• [What this task involves]
Leave every picture out, and retype all the remaining records exactly.

• [Extracted material]

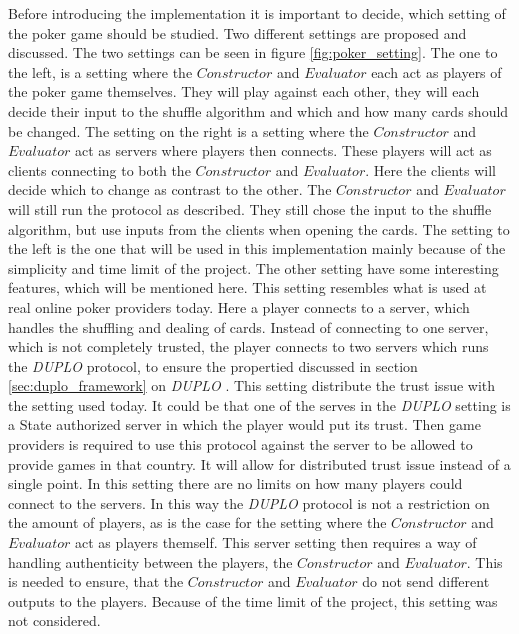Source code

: \documentclass[twoside,11pt,openright]{report}
\newcommand{\DUPLO}{\textit{DUPLO} }
\begin{document}
Before introducing the implementation it is important to decide, which setting of the poker game should be studied. Two different settings are proposed and discussed. The two settings can be seen in figure \ref{fig:poker_setting}. The one to the left, is a setting where the $Constructor$ and $Evaluator$ each act as players of the poker game themselves. They will play against each other, they will each decide their input to the shuffle algorithm and which and how many cards should be changed. The setting on the right is a setting where the $Constructor$ and $Evaluator$ act as servers where players then connects. These players will act as clients connecting to both the $Constructor$ and $Evaluator$. Here the clients will decide which to change as contrast to the other. The $Constructor$ and $Evaluator$ will still run the protocol as described. They still chose the input to the shuffle algorithm, but use inputs from the clients when opening the cards. The setting to the left is the one that will be used in this implementation mainly because of the simplicity and time limit of the project. The other setting have some interesting features, which will be mentioned here. This setting resembles what is used at real online poker providers today. Here a player connects to a server, which handles the shuffling and dealing of cards. Instead of connecting to one server, which is not completely trusted, the player connects to two servers which runs the \DUPLO protocol, to ensure the propertied discussed in section \ref{sec:duplo_framework} on \DUPLO. This setting distribute the trust issue with the setting used today. It could be that one of the serves in the \DUPLO setting is a State authorized server in which the player would put its trust. Then game providers is required to use this protocol against the server to be allowed to provide games in that country. It will allow for distributed trust issue instead of a single point. In this setting there are no limits on how many players could connect to the servers. In this way the \DUPLO protocol is not a restriction on the amount of players, as is the case for the setting where the $Constructor$ and $Evaluator$ act as players themself. This server setting then requires a way of handling authenticity between the players, the $Constructor$ and $Evaluator$. This is needed to ensure, that the $Constructor$ and $Evaluator$ do not send different outputs to the players. Because of the time limit of the project, this setting was not considered.

\bigskip
\end{document}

• [Result for this exercise]
Source code

: \documentclass[twoside,11pt,openright]{report}
\newcommand{\DUPLO}{\textit{DUPLO} }
\begin{document}
Before introducing the implementation it is important to decide, which setting of the poker game should be studied. Two different settings are proposed and discussed. The two settings can be seen in figure \ref{fig:poker_setting}. The one to the left, is a setting where the $Constructor$ and $Evaluator$ each act as players of the poker game themselves. They will play against each other, they will each decide their input to the shuffle algorithm and which and how many cards should be changed. The setting on the right is a setting where the $Constructor$ and $Evaluator$ act as servers where players then connects. These players will act as clients connecting to both the $Constructor$ and $Evaluator$. Here the clients will decide which to change as contrast to the other. The $Constructor$ and $Evaluator$ will still run the protocol as described. They still chose the input to the shuffle algorithm, but use inputs from the clients when opening the cards. The setting to the left is the one that will be used in this implementation mainly because of the simplicity and time limit of the project. The other setting have some interesting features, which will be mentioned here. This setting resembles what is used at real online poker providers today. Here a player connects to a server, which handles the shuffling and dealing of cards. Instead of connecting to one server, which is not completely trusted, the player connects to two servers which runs the \DUPLO protocol, to ensure the propertied discussed in section \ref{sec:duplo_framework} on \DUPLO. This setting distribute the trust issue with the setting used today. It could be that one of the serves in the \DUPLO setting is a State authorized server in which the player would put its trust. Then game providers is required to use this protocol against the server to be allowed to provide games in that country. It will allow for distributed trust issue instead of a single point. In this setting there are no limits on how many players could connect to the servers. In this way the \DUPLO protocol is not a restriction on the amount of players, as is the case for the setting where the $Constructor$ and $Evaluator$ act as players themself. This server setting then requires a way of handling authenticity between the players, the $Constructor$ and $Evaluator$. This is needed to ensure, that the $Constructor$ and $Evaluator$ do not send different outputs to the players. Because of the time limit of the project, this setting was not considered.

\bigskip
\end{document}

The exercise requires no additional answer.